Peristiwa ini menyingkap masalah inti dari gerakan ini: ia lahir dari kemarahan kolektif, tetapi tidak memiliki struktur dan pemimpin yang terorganisir. Sebuah gerakan yang tanpa arah jelas, meski memiliki semangat membara, bisa menjadi resep untuk kegagalan. Tanpa seorang pemimpin yang diakui, energi perubahan yang begitu kuat berisiko tercerai-berai, membuat Nepal berada di persimpangan jalan yang penuh dengan ketidakpastian.
Di tengah kekacauan, Presiden dan militer berupaya meredakan situasi dengan mengadakan pertemuan langsung bersama para demonstran, memohon agar mereka bersabar. Namun, permintaan ini menghadapi tantangan besar: kesabaran memang ada, tetapi persatuan tidak. Gerakan yang awalnya bersatu dalam kemarahan kini terpecah menjadi tiga faksi berbeda, masing-masing mengusulkan kandidatnya sendiri untuk mengisi posisi pemimpin sementara. Perdebatan ini bukan hanya tentang siapa yang layak, tetapi juga tentang visi masa depan Nepal.
Pertama, Sushila Karki: Kelompok pertama memandang Sushila Karki, seorang mantan Ketua Mahkamah Agung yang dikenal non-partisan, sebagai sosok ideal. Dengan rekam jejaknya yang adil dan etis, ia dianggap sebagai pilar moral yang mampu mengembalikan kepercayaan publik pada sistem. Para pendukungnya percaya bahwa kepemimpinannya akan membawa stabilitas yang sangat dibutuhkan.
Kedua, Kulman Gizing: Di sisi lain, ada kelompok yang mengagungkan Kulman Gizing, mantan kepala otoritas listrik Nepal. Gizing bukan politisi; ia adalah teknokrat yang efisien dan bersih. Namanya melejit setelah berhasil mengakhiri krisis listrik yang melumpuhkan Nepal selama bertahun-tahun. Keberhasilannya ini menjadikannya pahlawan di mata kaum muda, yang melihatnya sebagai simbol perubahan nyata dan kemampuan untuk menyelesaikan masalah.

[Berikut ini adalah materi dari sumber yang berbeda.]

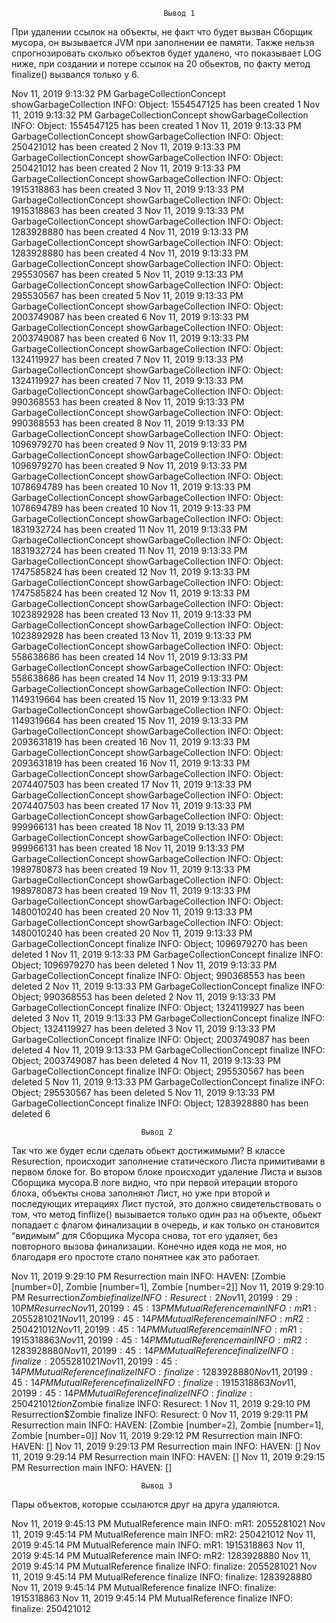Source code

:                                       Вывод 1

При удалении ссылок на объекты, не факт что будет вызван Сборщик мусора, он вызывается JVM при заполнении ее памяти. Также нельзя спрогнозировать сколько объектов будет
удалено, что показывает LOG ниже, при  создании и потере ссылок на 20 обьектов,
по факту метод finalize() вызвался только у 6.

Nov 11, 2019 9:13:32 PM GarbageCollectionConcept showGarbageCollection
INFO: Object: 1554547125 has been created 1
Nov 11, 2019 9:13:32 PM GarbageCollectionConcept showGarbageCollection
INFO: Object: 1554547125 has been created 1
Nov 11, 2019 9:13:33 PM GarbageCollectionConcept showGarbageCollection
INFO: Object: 250421012 has been created 2
Nov 11, 2019 9:13:33 PM GarbageCollectionConcept showGarbageCollection
INFO: Object: 250421012 has been created 2
Nov 11, 2019 9:13:33 PM GarbageCollectionConcept showGarbageCollection
INFO: Object: 1915318863 has been created 3
Nov 11, 2019 9:13:33 PM GarbageCollectionConcept showGarbageCollection
INFO: Object: 1915318863 has been created 3
Nov 11, 2019 9:13:33 PM GarbageCollectionConcept showGarbageCollection
INFO: Object: 1283928880 has been created 4
Nov 11, 2019 9:13:33 PM GarbageCollectionConcept showGarbageCollection
INFO: Object: 1283928880 has been created 4
Nov 11, 2019 9:13:33 PM GarbageCollectionConcept showGarbageCollection
INFO: Object: 295530567 has been created 5
Nov 11, 2019 9:13:33 PM GarbageCollectionConcept showGarbageCollection
INFO: Object: 295530567 has been created 5
Nov 11, 2019 9:13:33 PM GarbageCollectionConcept showGarbageCollection
INFO: Object: 2003749087 has been created 6
Nov 11, 2019 9:13:33 PM GarbageCollectionConcept showGarbageCollection
INFO: Object: 2003749087 has been created 6
Nov 11, 2019 9:13:33 PM GarbageCollectionConcept showGarbageCollection
INFO: Object: 1324119927 has been created 7
Nov 11, 2019 9:13:33 PM GarbageCollectionConcept showGarbageCollection
INFO: Object: 1324119927 has been created 7
Nov 11, 2019 9:13:33 PM GarbageCollectionConcept showGarbageCollection
INFO: Object: 990368553 has been created 8
Nov 11, 2019 9:13:33 PM GarbageCollectionConcept showGarbageCollection
INFO: Object: 990368553 has been created 8
Nov 11, 2019 9:13:33 PM GarbageCollectionConcept showGarbageCollection
INFO: Object: 1096979270 has been created 9
Nov 11, 2019 9:13:33 PM GarbageCollectionConcept showGarbageCollection
INFO: Object: 1096979270 has been created 9
Nov 11, 2019 9:13:33 PM GarbageCollectionConcept showGarbageCollection
INFO: Object: 1078694789 has been created 10
Nov 11, 2019 9:13:33 PM GarbageCollectionConcept showGarbageCollection
INFO: Object: 1078694789 has been created 10
Nov 11, 2019 9:13:33 PM GarbageCollectionConcept showGarbageCollection
INFO: Object: 1831932724 has been created 11
Nov 11, 2019 9:13:33 PM GarbageCollectionConcept showGarbageCollection
INFO: Object: 1831932724 has been created 11
Nov 11, 2019 9:13:33 PM GarbageCollectionConcept showGarbageCollection
INFO: Object: 1747585824 has been created 12
Nov 11, 2019 9:13:33 PM GarbageCollectionConcept showGarbageCollection
INFO: Object: 1747585824 has been created 12
Nov 11, 2019 9:13:33 PM GarbageCollectionConcept showGarbageCollection
INFO: Object: 1023892928 has been created 13
Nov 11, 2019 9:13:33 PM GarbageCollectionConcept showGarbageCollection
INFO: Object: 1023892928 has been created 13
Nov 11, 2019 9:13:33 PM GarbageCollectionConcept showGarbageCollection
INFO: Object: 558638686 has been created 14
Nov 11, 2019 9:13:33 PM GarbageCollectionConcept showGarbageCollection
INFO: Object: 558638686 has been created 14
Nov 11, 2019 9:13:33 PM GarbageCollectionConcept showGarbageCollection
INFO: Object: 1149319664 has been created 15
Nov 11, 2019 9:13:33 PM GarbageCollectionConcept showGarbageCollection
INFO: Object: 1149319664 has been created 15
Nov 11, 2019 9:13:33 PM GarbageCollectionConcept showGarbageCollection
INFO: Object: 2093631819 has been created 16
Nov 11, 2019 9:13:33 PM GarbageCollectionConcept showGarbageCollection
INFO: Object: 2093631819 has been created 16
Nov 11, 2019 9:13:33 PM GarbageCollectionConcept showGarbageCollection
INFO: Object: 2074407503 has been created 17
Nov 11, 2019 9:13:33 PM GarbageCollectionConcept showGarbageCollection
INFO: Object: 2074407503 has been created 17
Nov 11, 2019 9:13:33 PM GarbageCollectionConcept showGarbageCollection
INFO: Object: 999966131 has been created 18
Nov 11, 2019 9:13:33 PM GarbageCollectionConcept showGarbageCollection
INFO: Object: 999966131 has been created 18
Nov 11, 2019 9:13:33 PM GarbageCollectionConcept showGarbageCollection
INFO: Object: 1989780873 has been created 19
Nov 11, 2019 9:13:33 PM GarbageCollectionConcept showGarbageCollection
INFO: Object: 1989780873 has been created 19
Nov 11, 2019 9:13:33 PM GarbageCollectionConcept showGarbageCollection
INFO: Object: 1480010240 has been created 20
Nov 11, 2019 9:13:33 PM GarbageCollectionConcept showGarbageCollection
INFO: Object: 1480010240 has been created 20
Nov 11, 2019 9:13:33 PM GarbageCollectionConcept finalize
INFO: Object; 1096979270 has been deleted 1
Nov 11, 2019 9:13:33 PM GarbageCollectionConcept finalize
INFO: Object; 1096979270 has been deleted 1
Nov 11, 2019 9:13:33 PM GarbageCollectionConcept finalize
INFO: Object; 990368553 has been deleted 2
Nov 11, 2019 9:13:33 PM GarbageCollectionConcept finalize
INFO: Object; 990368553 has been deleted 2
Nov 11, 2019 9:13:33 PM GarbageCollectionConcept finalize
INFO: Object; 1324119927 has been deleted 3
Nov 11, 2019 9:13:33 PM GarbageCollectionConcept finalize
INFO: Object; 1324119927 has been deleted 3
Nov 11, 2019 9:13:33 PM GarbageCollectionConcept finalize
INFO: Object; 2003749087 has been deleted 4
Nov 11, 2019 9:13:33 PM GarbageCollectionConcept finalize
INFO: Object; 2003749087 has been deleted 4
Nov 11, 2019 9:13:33 PM GarbageCollectionConcept finalize
INFO: Object; 295530567 has been deleted 5
Nov 11, 2019 9:13:33 PM GarbageCollectionConcept finalize
INFO: Object; 295530567 has been deleted 5
Nov 11, 2019 9:13:33 PM GarbageCollectionConcept finalize
INFO: Object; 1283928880 has been deleted 6



                                 Вывод 2
 Так что же будет если сделать обьект достижимыми? В классе Resurection, происходит заполнение статического Листа примитивами в первом блоке for. Во втором блоке происходит удаление Листа и вызов Сборщика мусора.В  логе видно, что при первой итерации второго блока, объекты снова заполняют Лист, но уже при второй и последующих итерациях Лист пустой, это должно свидетельствовать о том, что метод finflize() вызывается только один раз на объекте, обьект попадает с флагом финализации в очередь, и как только он становится “видимым” для Сборщика Мусора снова, тот его удаляет, без повторного вызова финализации. Конечно идея кода не моя, но благодаря его простоте стало понятнее как это работает.



Nov 11, 2019 9:29:10 PM Resurrection main
INFO: HAVEN: [Zombie [number=0], Zombie [number=1], Zombie [number=2]]
Nov 11, 2019 9:29:10 PM Resurrection$Zombie finalize
INFO: Resurect: 2
Nov 11, 2019 9:29:10 PM ResurrecNov 11, 2019 9:45:13 PM MutualReference main
INFO: mR1: 2055281021
Nov 11, 2019 9:45:14 PM MutualReference main
INFO: mR2: 250421012
Nov 11, 2019 9:45:14 PM MutualReference main
INFO: mR1: 1915318863
Nov 11, 2019 9:45:14 PM MutualReference main
INFO: mR2: 1283928880
Nov 11, 2019 9:45:14 PM MutualReference finalize
INFO: finalize: 2055281021
Nov 11, 2019 9:45:14 PM MutualReference finalize
INFO: finalize: 1283928880
Nov 11, 2019 9:45:14 PM MutualReference finalize
INFO: finalize: 1915318863
Nov 11, 2019 9:45:14 PM MutualReference finalize
INFO: finalize: 250421012tion$Zombie finalize
INFO: Resurect: 1
Nov 11, 2019 9:29:10 PM Resurrection$Zombie finalize
INFO: Resurect: 0
Nov 11, 2019 9:29:11 PM Resurrection main
INFO: HAVEN: [Zombie [number=2], Zombie [number=1], Zombie [number=0]]
Nov 11, 2019 9:29:12 PM Resurrection main
INFO: HAVEN: []
Nov 11, 2019 9:29:13 PM Resurrection main
INFO: HAVEN: []
Nov 11, 2019 9:29:14 PM Resurrection main
INFO: HAVEN: []
Nov 11, 2019 9:29:15 PM Resurrection main
INFO: HAVEN: []



                                 Вывод 3
 Пары объектов, которые ссылаются друг на друга удаляются. 



Nov 11, 2019 9:45:13 PM MutualReference main
INFO: mR1: 2055281021
Nov 11, 2019 9:45:14 PM MutualReference main
INFO: mR2: 250421012
Nov 11, 2019 9:45:14 PM MutualReference main
INFO: mR1: 1915318863
Nov 11, 2019 9:45:14 PM MutualReference main
INFO: mR2: 1283928880
Nov 11, 2019 9:45:14 PM MutualReference finalize
INFO: finalize: 2055281021
Nov 11, 2019 9:45:14 PM MutualReference finalize
INFO: finalize: 1283928880
Nov 11, 2019 9:45:14 PM MutualReference finalize
INFO: finalize: 1915318863
Nov 11, 2019 9:45:14 PM MutualReference finalize
INFO: finalize: 250421012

Ketiga, Balen Shah: Nama ketiga yang muncul adalah Balen Shah, seorang rapper yang sukses menjadi Walikota Kathmandu. Ia menjadi simbol pemberontakan terhadap elite politik tradisional. Namun, dalam sebuah langkah mengejutkan, Balen secara terbuka mengundurkan diri dari pencalonan. Keputusannya ini secara efektif meninggalkan Kulman Gizing sebagai kandidat terdepan.
Dengan mundurnya Balen, persaingan kini menyempit. Akankah Kulman Gizing, dengan rekam jejaknya yang terbukti, menjadi pilihan yang akhirnya menyatukan semua pihak, atau akankah perpecahan terus berlanjut? Masa depan Nepal tampaknya bergantung pada jawaban dari pertanyaan ini.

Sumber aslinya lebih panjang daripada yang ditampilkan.